The task →
An exact reproduction of the records is required, with all images left out.

┌────────

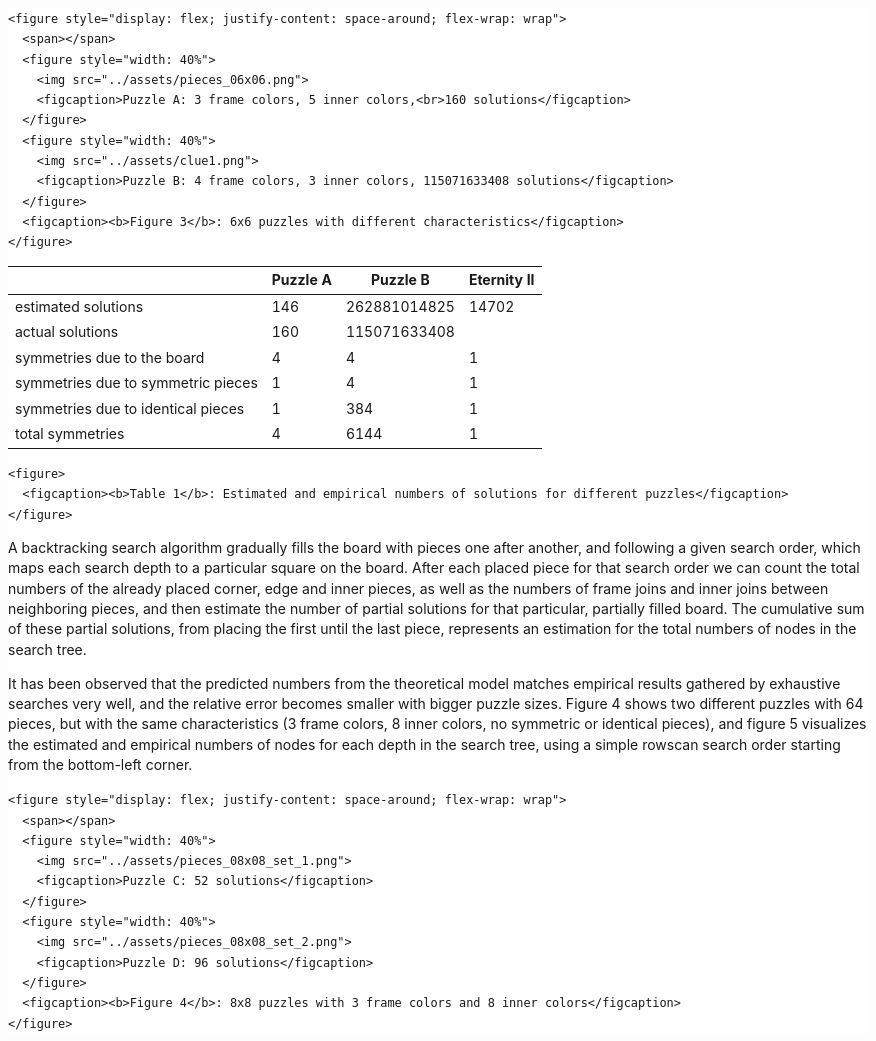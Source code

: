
 ```@raw html
<figure style="display: flex; justify-content: space-around; flex-wrap: wrap">
  <span></span>
  <figure style="width: 40%">
    <img src="../assets/pieces_06x06.png">
    <figcaption>Puzzle A: 3 frame colors, 5 inner colors,<br>160 solutions</figcaption>
  </figure>
  <figure style="width: 40%">
    <img src="../assets/clue1.png">
    <figcaption>Puzzle B: 4 frame colors, 3 inner colors, 115071633408 solutions</figcaption>
  </figure>
  <figcaption><b>Figure 3</b>: 6x6 puzzles with different characteristics</figcaption>
</figure>
```

|                                    | Puzzle A |   Puzzle B   | Eternity II |
| ---------------------------------- | -------- | ------------ | ----------- |
| estimated solutions                |      146 | 262881014825 |       14702 |
| actual solutions                   |      160 | 115071633408 |             |
| symmetries due to the board        |        4 |            4 |           1 |
| symmetries due to symmetric pieces |        1 |            4 |           1 |
| symmetries due to identical pieces |        1 |          384 |           1 |
| total symmetries                   |        4 |         6144 |           1 |

```@raw html
<figure>
  <figcaption><b>Table 1</b>: Estimated and empirical numbers of solutions for different puzzles</figcaption>
</figure>
```

A backtracking search algorithm gradually fills the board with pieces one after another, and following a given search order, which maps each search depth to a particular square on the board.
After each placed piece for that search order we can count the total numbers of the already placed corner, edge and inner pieces, as well as the numbers of frame joins and inner joins between neighboring pieces, and then estimate the number of partial solutions for that particular, partially filled board.
The cumulative sum of these partial solutions, from placing the first until the last piece, represents an estimation for the total numbers of nodes in the search tree.

It has been observed that the predicted numbers from the theoretical model matches empirical results gathered by exhaustive searches very well, and the relative error becomes smaller with bigger puzzle sizes.
Figure 4 shows two different puzzles with 64 pieces, but with the same characteristics (3 frame colors, 8 inner colors, no symmetric or identical pieces), and figure 5 visualizes the estimated and empirical numbers of nodes for each depth in the search tree, using a simple rowscan search order starting from the bottom-left corner.

```@raw html
<figure style="display: flex; justify-content: space-around; flex-wrap: wrap">
  <span></span>
  <figure style="width: 40%">
    <img src="../assets/pieces_08x08_set_1.png">
    <figcaption>Puzzle C: 52 solutions</figcaption>
  </figure>
  <figure style="width: 40%">
    <img src="../assets/pieces_08x08_set_2.png">
    <figcaption>Puzzle D: 96 solutions</figcaption>
  </figure>
  <figcaption><b>Figure 4</b>: 8x8 puzzles with 3 frame colors and 8 inner colors</figcaption>
</figure>
```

└────────

Written reply →
Source code

:
 ```@raw html
<figure style="display: flex; justify-content: space-around; flex-wrap: wrap">
  <span></span>
  <figure style="width: 40%">
    <img src="../assets/pieces_06x06.png">
    <figcaption>Puzzle A: 3 frame colors, 5 inner colors,<br>160 solutions</figcaption>
  </figure>
  <figure style="width: 40%">
    <img src="../assets/clue1.png">
    <figcaption>Puzzle B: 4 frame colors, 3 inner colors, 115071633408 solutions</figcaption>
  </figure>
  <figcaption><b>Figure 3</b>: 6x6 puzzles with different characteristics</figcaption>
</figure>
```

|                                    | Puzzle A |   Puzzle B   | Eternity II |
| ---------------------------------- | -------- | ------------ | ----------- |
| estimated solutions                |      146 | 262881014825 |       14702 |
| actual solutions                   |      160 | 115071633408 |             |
| symmetries due to the board        |        4 |            4 |           1 |
| symmetries due to symmetric pieces |        1 |            4 |           1 |
| symmetries due to identical pieces |        1 |          384 |           1 |
| total symmetries                   |        4 |         6144 |           1 |

```@raw html
<figure>
  <figcaption><b>Table 1</b>: Estimated and empirical numbers of solutions for different puzzles</figcaption>
</figure>
```

A backtracking search algorithm gradually fills the board with pieces one after another, and following a given search order, which maps each search depth to a particular square on the board.
After each placed piece for that search order we can count the total numbers of the already placed corner, edge and inner pieces, as well as the numbers of frame joins and inner joins between neighboring pieces, and then estimate the number of partial solutions for that particular, partially filled board.
The cumulative sum of these partial solutions, from placing the first until the last piece, represents an estimation for the total numbers of nodes in the search tree.

It has been observed that the predicted numbers from the theoretical model matches empirical results gathered by exhaustive searches very well, and the relative error becomes smaller with bigger puzzle sizes.
Figure 4 shows two different puzzles with 64 pieces, but with the same characteristics (3 frame colors, 8 inner colors, no symmetric or identical pieces), and figure 5 visualizes the estimated and empirical numbers of nodes for each depth in the search tree, using a simple rowscan search order starting from the bottom-left corner.

```@raw html
<figure style="display: flex; justify-content: space-around; flex-wrap: wrap">
  <span></span>
  <figure style="width: 40%">
    <img src="../assets/pieces_08x08_set_1.png">
    <figcaption>Puzzle C: 52 solutions</figcaption>
  </figure>
  <figure style="width: 40%">
    <img src="../assets/pieces_08x08_set_2.png">
    <figcaption>Puzzle D: 96 solutions</figcaption>
  </figure>
  <figcaption><b>Figure 4</b>: 8x8 puzzles with 3 frame colors and 8 inner colors</figcaption>
</figure>
```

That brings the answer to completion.